Be prepared when you go out on the land: that was the message delivered March 11 in the Nunavut legislature by Lorne Kusugak, minister of Community and Government Affairs.
Kusugak said his department had responded to 178 requests for search and rescue assistance in 2012.
Of those searches, 53 of these were triggered by Spot tracking device activations.
The Government of Nunavut handed out 500 of the satellite messenger devices to communities across the territory in 2010, to be made available to residents free of charge.
Spot messengers can send an SOS help message or customized message, and allow contacts to track a user’s location.
“We have documented cases where individuals would have perished without the use of the Spot tracking units,” he said. “This underscores the importance of taking a tracking communications device like a Spot device when going out on the land. Carrying a Spot device can often be the difference between life and death.”
Of last year’s searches, 40 occurred because people didn’t take enought fuel when they travelled.

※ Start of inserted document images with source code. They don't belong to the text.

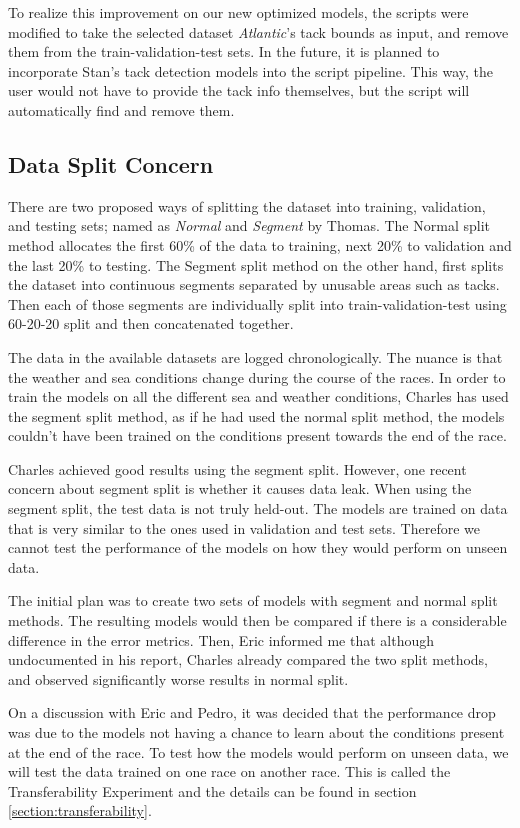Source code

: \documentclass[12pt,twoside]{report}
\begin{document}
To realize this improvement on our new optimized models, the scripts were modified to take the selected dataset \textit{Atlantic}'s tack bounds as input, and remove them from the train-validation-test sets. In the future, it is planned to incorporate Stan's tack detection models into the script pipeline. This way, the user would not have to provide the tack info themselves, but the script will automatically find and remove them.

\subsection{Data Split Concern}

There are two proposed ways of splitting the dataset into training, validation, and testing sets; named as \emph{Normal} and \emph{Segment} by Thomas. The Normal split method allocates the first 60\% of the data to training, next 20\% to validation and the last 20\% to testing. The Segment split method on the other hand, first splits the dataset into continuous segments separated by unusable areas such as tacks. Then each of those segments are individually split into train-validation-test using 60-20-20 split and then concatenated together.

The data in the available datasets are logged chronologically. The nuance is that the weather and sea conditions change during the course of the races. In order to train the models on all the different sea and weather conditions, Charles has used the segment split method, as if he had used the normal split method, the models couldn't have been trained on the conditions present towards the end of the race.

Charles achieved good results using the segment split. However, one recent concern about segment split is whether it causes data leak. When using the segment split, the test data is not truly held-out. The models are trained on data that is very similar to the ones used in validation and test sets. Therefore we cannot test the performance of the models on how they would perform on unseen data.

The initial plan was to create two sets of models with segment and normal split methods. The resulting models would then be compared if there is a considerable difference in the error metrics. Then, Eric informed me that although undocumented in his report, Charles already compared the two split methods, and observed significantly worse results in normal split.

On a discussion with Eric and Pedro, it was decided that the performance drop was due to the models not having a chance to learn about the conditions present at the end of the race. To test how the models would perform on unseen data, we will test the data trained on one race on another race. This is called the Transferability Experiment and the details can be found in section \ref{section:transferability}.
\end{document}

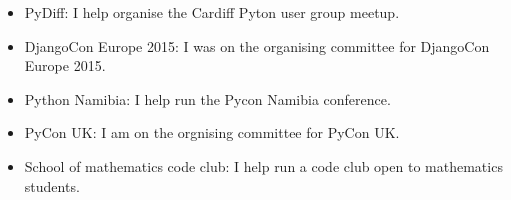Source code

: \documentclass[10pt]{res} %
\begin{document}
\begin{resume}
\begin{itemize}
    \item PyDiff: I help organise the Cardiff Pyton user group meetup.

    \item DjangoCon Europe 2015: I was on the organising committee for DjangoCon Europe 2015.

    \item Python Namibia: I help run the Pycon Namibia conference.

    \item PyCon UK: I am on the orgnising committee for PyCon UK.

    \item School of mathematics code club: I help run a code club open to mathematics students.

\end{itemize}

\end{resume}
\end{document}
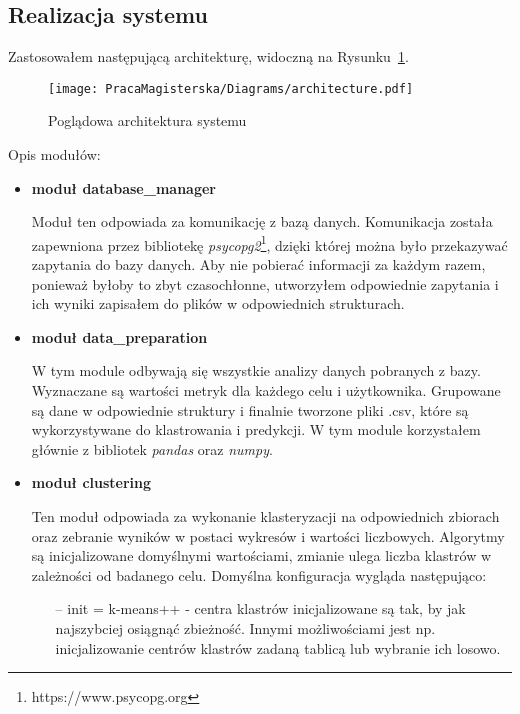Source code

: \documentclass[polish,12pt]{aghthesis}
\begin{document}
\subsection{Realizacja systemu}


    
Zastosowałem następującą architekturę, widoczną na Rysunku~\ref{architecture}. 

     \begin{figure}[ht]
    \centering
    \texttt{[image: PracaMagisterska/Diagrams/architecture.pdf]}
    \caption{Poglądowa architektura systemu}
    \label{architecture}
\end{figure}

  
    
Opis modułów:
\begin{itemize}
    \item \textbf{moduł database\_manager}
    
    Moduł ten odpowiada za komunikację z bazą danych. Komunikacja została zapewniona przez bibliotekę \textit{psycopg2}\footnote{https://www.psycopg.org}, dzięki której można było przekazywać zapytania do bazy danych. Aby nie pobierać informacji za każdym razem, ponieważ byłoby to zbyt czasochłonne, utworzyłem odpowiednie zapytania i ich wyniki zapisałem do plików w odpowiednich strukturach.
    
    \item \textbf{moduł data\_preparation}
    
    W tym module odbywają się wszystkie analizy danych pobranych z bazy. Wyznaczane są wartości metryk dla każdego celu i użytkownika. Grupowane są dane w odpowiednie struktury i finalnie tworzone pliki .csv, które są wykorzystywane do klastrowania i predykcji. W tym module korzystałem głównie z bibliotek \textit{pandas} oraz \textit{numpy}. 
    
    \item \textbf{moduł clustering}
    
    Ten moduł odpowiada za wykonanie klasteryzacji na odpowiednich zbiorach oraz zebranie wyników w postaci wykresów i wartości liczbowych. Algorytmy są inicjalizowane domyślnymi wartościami, zmianie ulega liczba klastrów w zależności od badanego celu. Domyślna konfiguracja wygląda następująco:
    

    
    \begin{itemize}
    \setlength\itemsep{0,1em}
    \item[--] init = k-means++ - centra klastrów inicjalizowane są tak, by jak najszybciej osiągnąć zbieżność. Innymi możliwościami jest np. inicjalizowanie centrów klastrów zadaną tablicą lub wybranie ich losowo.
    

\end{itemize}
\end{itemize}
\end{document}
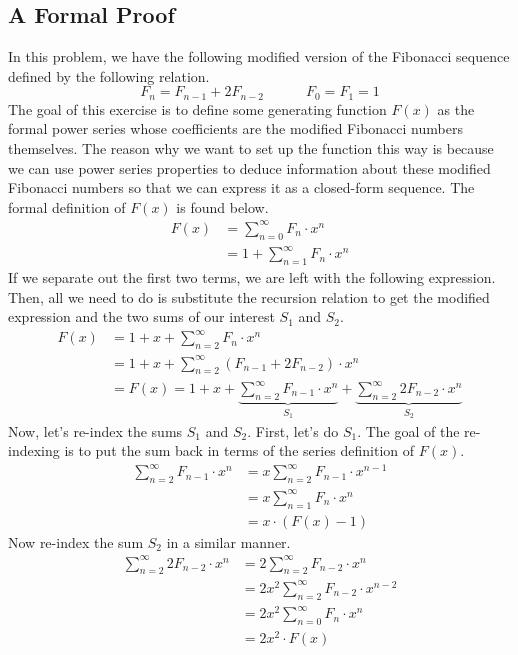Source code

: \subsection{A Formal Proof}
In this problem, we have the following modified version of the Fibonacci sequence defined by the following relation.
$$
F_n = F_{n-1} + 2F_{n-2} \quad \quad \quad F_0 = F_1 = 1
$$
The goal of this exercise is to define some generating function $F(x)$ as the formal power series whose coefficients are the modified Fibonacci numbers themselves. The reason why we want to set up the function this way is because we can use power series properties to deduce information about these modified Fibonacci numbers so that we can express it as a closed-form sequence. The formal definition of $F(x)$ is found below. 
\begin{align*}
F(x) &= \sum_{n=0}^\infty F_n \cdot x^n \\
&= 1 + \sum_{n=1}^\infty F_n \cdot x^n 
\end{align*}
If we separate out the first two terms, we are left with the following expression. Then, all we need to do is substitute the recursion relation to get the modified expression and the two sums of our interest $S_1$ and $S_2$.
\begin{align*}
F(x) &= 1 + x + \sum_{n=2}^\infty F_n \cdot x^n \\
&= 1 + x + \sum_{n=2}^\infty (F_{n-1} + 2F_{n-2}) \cdot x^n\\
&= F(x) = 1 + x + \underbrace{\sum_{n=2}^\infty F_{n-1}\cdot x^n}_{S_1} + \underbrace{\sum_{n=2}^\infty 2F_{n-2}\cdot x^n}_{S_2}
\end{align*}
Now, let's re-index the sums $S_1$ and $S_2$. First, let's do $S_1$. The goal of the re-indexing is to put the sum back in terms of the series definition of $F(x)$.
\begin{align*}
    \sum_{n=2}^\infty F_{n-1} \cdot x^{n} &= x\sum_{n=2}^\infty F_{n-1} \cdot x^{n-1} \\
    &= x \sum_{n=1}^\infty F_{n}\cdot x^n \\
    &= x\cdot (F(x) - 1)
\end{align*}
Now re-index the sum $S_2$ in a similar manner.
\begin{align*}
\sum_{n=2}^\infty 2F_{n-2}\cdot x^n &= 2 \sum_{n=2}^\infty F_{n-2} \cdot x^n \\
&= 2x^2 \sum_{n=2}^\infty F_{n-2} \cdot x^{n-2} \\
&= 2x^2 \sum_{n=0}^\infty F_n \cdot x^n \\
&= 2x^2 \cdot F(x) 
\end{align*}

Another 49 searches were the result of mechanical breakdowns, Kusugak said.
“Being prepared with extra fuel and a few critical snowmobile parts can save lives,” he said.
Each search puts volunteer search and rescue personnel at risk, “yet they undertake their mission without question, Kusugak said.
His reminder to Nunavummiut:
• before you leave, let someone know – tell others of your travel plans and when you expect to return;
• always be prepared to spend 72 hours on the land – take additional food, shelter, and equipment, even on short day trips, in case of emergencies; and,
• take a communications signalling device like a satellite phone or Spot device.
“Let’s improve our preparation and take responsibility for safe travels on the land,” Kusugak said.
The CGS department is working closely with the RCMP to develop a new policy on search and rescue, which Kusugak said ‘clarifies and strengthens the roles of government, communities, and our partners in search and rescue activities.”
The department’s protection services division is also working with Environment Canada to have 1-800 numbers available for communities to call for weather updates.
These automated reports will also be translated into Inuktitut and Inuinnaqtun.